Their ad constructs this xenophobic fantasy on top of a recent messaging bill passed out of the House. The legislation would void a single agreement between the federal government and New York City that allows for the construction of a temporary shelter as the city seeks to house the chaotic influx of asylum seekers and migrants sent without coordination by Republican Governor of Texas Greg Abbott. The shelter was constructed in Floyd Bennett Field in Brooklyn. As the name suggests, the area of concern is an open field in between the runways of an early and long decommissioned airport where a temporary shelter was constructed.
The disingenuousness of this political attack is further underscored by the fact many House Republicans have tried to remove regulations prohibiting private extractive mining for over 40 National Parks. Or the seemingly routine threats to shut down the government, which of course, means shutting down the parks.
The NRCC isn’t the first to employ “Artificial Xenophobia” in their political ads. Back in April, the National Republican Committee produced an attack ad predicting what would happen in a second term under Joe Biden that took the AI generation much further. The ad used fake news reports to say, “Border officials were overrun by 80,000 illegals yesterday” and “Officials closed the city of San Francisco this morning citing the escalating crime and fentanyl crisis.” On-screen, we are shown AI-generated images of individuals arrested by CBP, a massive line of tents and migrants heading to the Golden Gate Bridge, and a man with MS-13 tattoo across his forehead. The mix of disinformation about the border and fentanyl with fake images created a political attack based on a distorted fiction that the GOP, nevertheless, is gambling that voters will wholeheartedly believe.
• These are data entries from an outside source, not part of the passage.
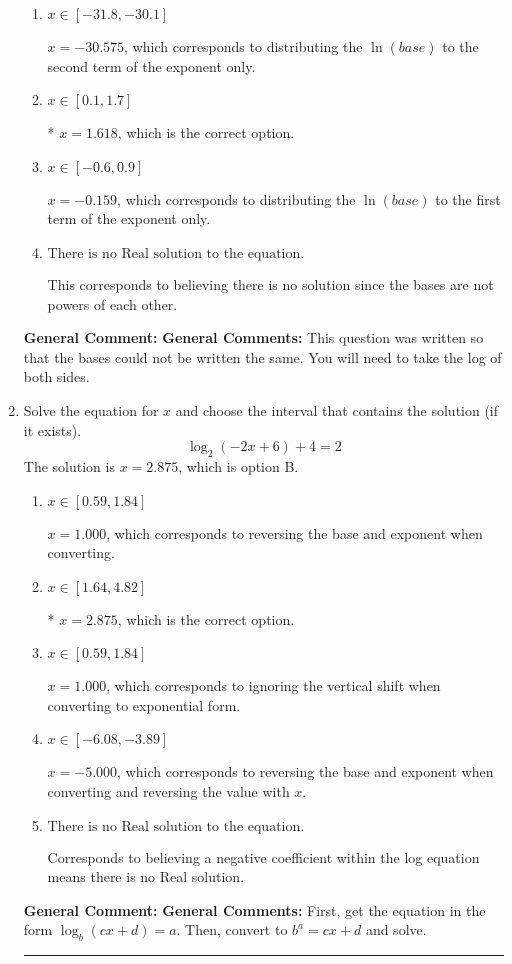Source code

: \documentclass{extbook}[14pt]
\newcommand{\litem}[1]{\item #1

\rule{\textwidth}{0.4pt}}
\begin{document}
\begin{enumerate}
{\begin{enumerate}[label=\Alph*.]
$x = 3.000$, which corresponds to solving the numerators as equal while ignoring the bases are different.
\item \( x \in [-31.8, -30.1] \)

$x = -30.575$, which corresponds to distributing the $\ln(base)$ to the second term of the exponent only.
\item \( x \in [0.1, 1.7] \)

* $x = 1.618$, which is the correct option.
\item \( x \in [-0.6, 0.9] \)

$x = -0.159$, which corresponds to distributing the $\ln(base)$ to the first term of the exponent only.
\item \( \text{There is no Real solution to the equation.} \)

This corresponds to believing there is no solution since the bases are not powers of each other.
\end{enumerate}

\textbf{General Comment:} \textbf{General Comments:} This question was written so that the bases could not be written the same. You will need to take the log of both sides.
}
\litem{
Solve the equation for $x$ and choose the interval that contains the solution (if it exists).
\[ \log_{2}{(-2x+6)}+4 = 2 \]The solution is \( x = 2.875 \), which is option B.\begin{enumerate}[label=\Alph*.]
\item \( x \in [0.59, 1.84] \)

$x = 1.000$, which corresponds to reversing the base and exponent when converting.
\item \( x \in [1.64, 4.82] \)

* $x = 2.875$, which is the correct option.
\item \( x \in [0.59, 1.84] \)

$x = 1.000$, which corresponds to ignoring the vertical shift when converting to exponential form.
\item \( x \in [-6.08, -3.89] \)

$x = -5.000$, which corresponds to reversing the base and exponent when converting and reversing the value with $x$.
\item \( \text{There is no Real solution to the equation.} \)

Corresponds to believing a negative coefficient within the log equation means there is no Real solution.
\end{enumerate}

\textbf{General Comment:} \textbf{General Comments:} First, get the equation in the form $\log_b{(cx+d)} = a$. Then, convert to $b^a = cx+d$ and solve.
}
\end{enumerate}
\end{document}
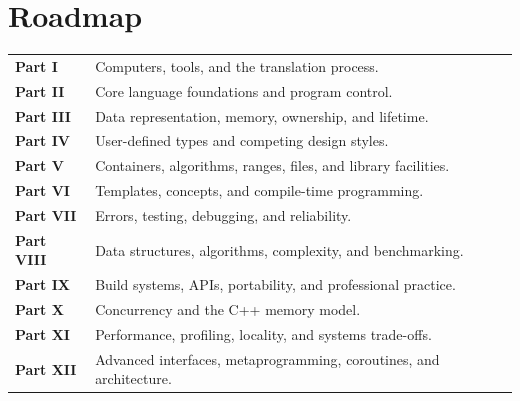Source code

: \chapter*{Roadmap}

\begin{tabularx}{\textwidth}{@{}>{\sffamily\bfseries\color{accent}}lX@{}}
Part I & Computers, tools, and the translation process.\\
Part II & Core language foundations and program control.\\
Part III & Data representation, memory, ownership, and lifetime.\\
Part IV & User-defined types and competing design styles.\\
Part V & Containers, algorithms, ranges, files, and library facilities.\\
Part VI & Templates, concepts, and compile-time programming.\\
Part VII & Errors, testing, debugging, and reliability.\\
Part VIII & Data structures, algorithms, complexity, and benchmarking.\\
Part IX & Build systems, APIs, portability, and professional practice.\\
Part X & Concurrency and the C++ memory model.\\
Part XI & Performance, profiling, locality, and systems trade-offs.\\
Part XII & Advanced interfaces, metaprogramming, coroutines, and architecture.
\end{tabularx}

\clearpage
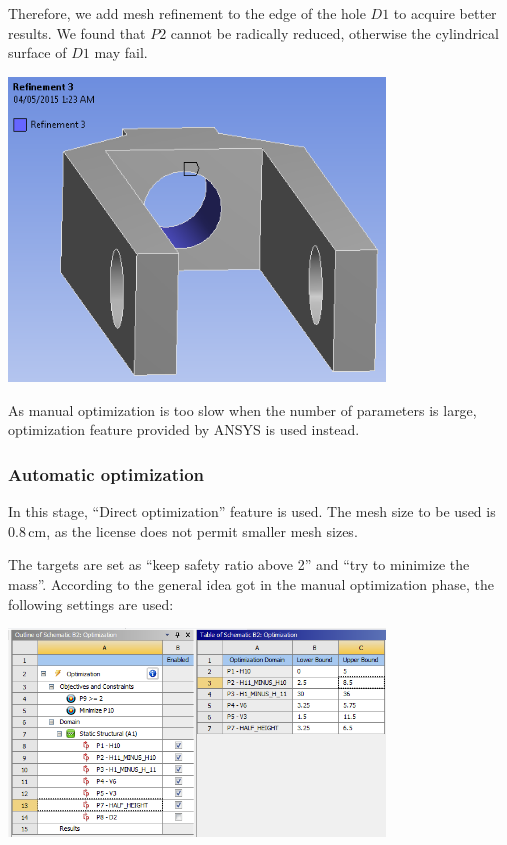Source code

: \documentclass[a4paper,14pt]{extarticle}
\newcommand{\cm}{\,\si{\centi\meter}}
\begin{document}
Therefore, we add mesh refinement to the edge of the hole $D1$ to acquire better results. We found that $P2$ cannot be radically reduced, otherwise the cylindrical surface of $D1$ may fail.

\begin{center}
\includegraphics[width=0.75\textwidth]{REF3_SELF.PNG}
\end{center}

As manual optimization is too slow when the number of parameters is large, optimization feature provided by ANSYS is used instead.

\subsubsection{Automatic optimization}
In this stage, ``Direct optimization'' feature is used. The mesh size to be used is $0.8 \cm$, as the license does not permit smaller mesh sizes. 

The targets are set as ``keep safety ratio above 2'' and ``try to minimize the mass''. According to the general idea got in the manual optimization phase, the following settings are used:

\begin{center}
\includegraphics[width=0.75\textwidth]{OPT_BEFORE.PNG}
\end{center}
\end{document}
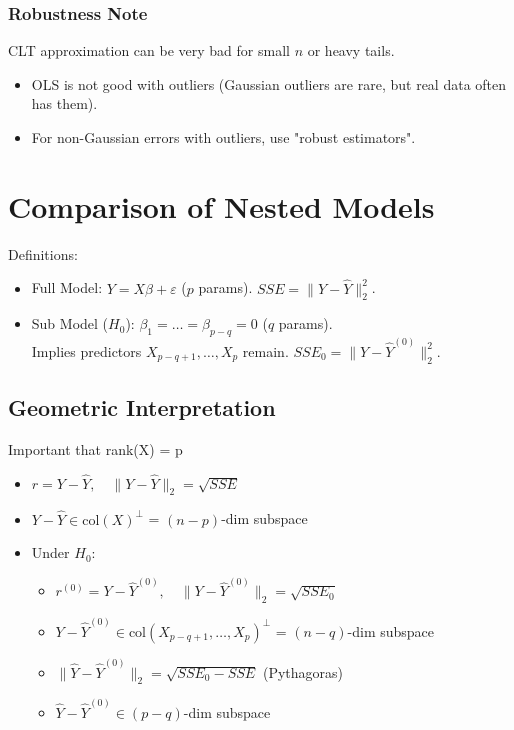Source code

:\subsubsection*{Robustness Note}
CLT approximation can be very bad for small $n$ or heavy tails.
\begin{itemize}
    \item OLS is not good with outliers (Gaussian outliers are rare, but real data often has them).
    \item For non-Gaussian errors with outliers, use "robust estimators".
\end{itemize}


\section{Comparison of Nested Models}
Definitions:
\begin{itemize}
    \item Full Model: $Y = X\beta + \varepsilon$ ($p$ params). $SSE = \|Y - \hat{Y}\|_2^2$.
    \item Sub Model ($H_0$): $\beta_1 = \dots = \beta_{p-q} = 0$ ($q$ params). \\
    Implies predictors $X_{p-q+1}, \dots, X_p$ remain. $SSE_0 = \|Y - \hat{Y}^{(0)}\|_2^2$.
\end{itemize}

\subsection*{Geometric Interpretation}
Important that rank(X) = p
\begin{itemize}
    \item $r = Y - \hat{Y}, \quad \|Y - \hat{Y}\|_2 = \sqrt{SSE}$
    \item $Y - \hat{Y} \in \text{col}(X)^\perp$ = $(n-p)$-dim subspace
    \item Under  $H_0$:
    \begin{itemize}
        \item $r^{(0)} = Y - \hat{Y}^{(0)}, \quad \|Y - \hat{Y}^{(0)}\|_2 = \sqrt{SSE_0}$
        \item $Y - \hat{Y}^{(0)} \in \text{col}(X_{p-q+1}, \dots, X_p)^\perp$ = $(n-q)$-dim subspace
        \item $\|\hat{Y} - \hat{Y}^{(0)}\|_2 = \sqrt{SSE_0 - SSE}$ (Pythagoras)
        \item $\hat{Y} - \hat{Y}^{(0)} \in (p-q)$-dim subspace
    \end{itemize}
\end{itemize}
Last year, Arizona Republican Senate Blake Masters foreshadowed this disturbing direction. In the summer of 2022, he produced an ad with animation more reminiscent of a realistic zombie video game, while employing the deadly white nationalist “invasion” conspiracy. The animation shows thousands of people running in between a gap in a wall made to look like the barriers along the southern border as Masters says, “This is an invasion.” The animation then raises a wall from the ground as thousands of human animations amass behind it. Similar to the AI-generated content, Masters’ ad created an unreal fantasy along the border to advance the nativist narrative.
The technology employed in these ads can make these xenophobic attacks more believable and more dehumanizing. It brings the bigoted conspiratorial narrative more to life which can make it more believable and more visceral for their audience. Even if the imagery isn’t created to fool people into thinking it’s real, the visualization of the fiction is nevertheless a powerful tool. At the same time, the unreal images further distance the humanity of non-white migrants painted as the existential threat – a dehumanization that courts racist political violence.
The NRCC, Trump, and Masters, as well as many other Republican campaigns, are likely to continue to innovate with AI to advance their strategic xenophobia as they seek to peddle the fiction that working families’ problems can be solved with harsher immigration crackdowns.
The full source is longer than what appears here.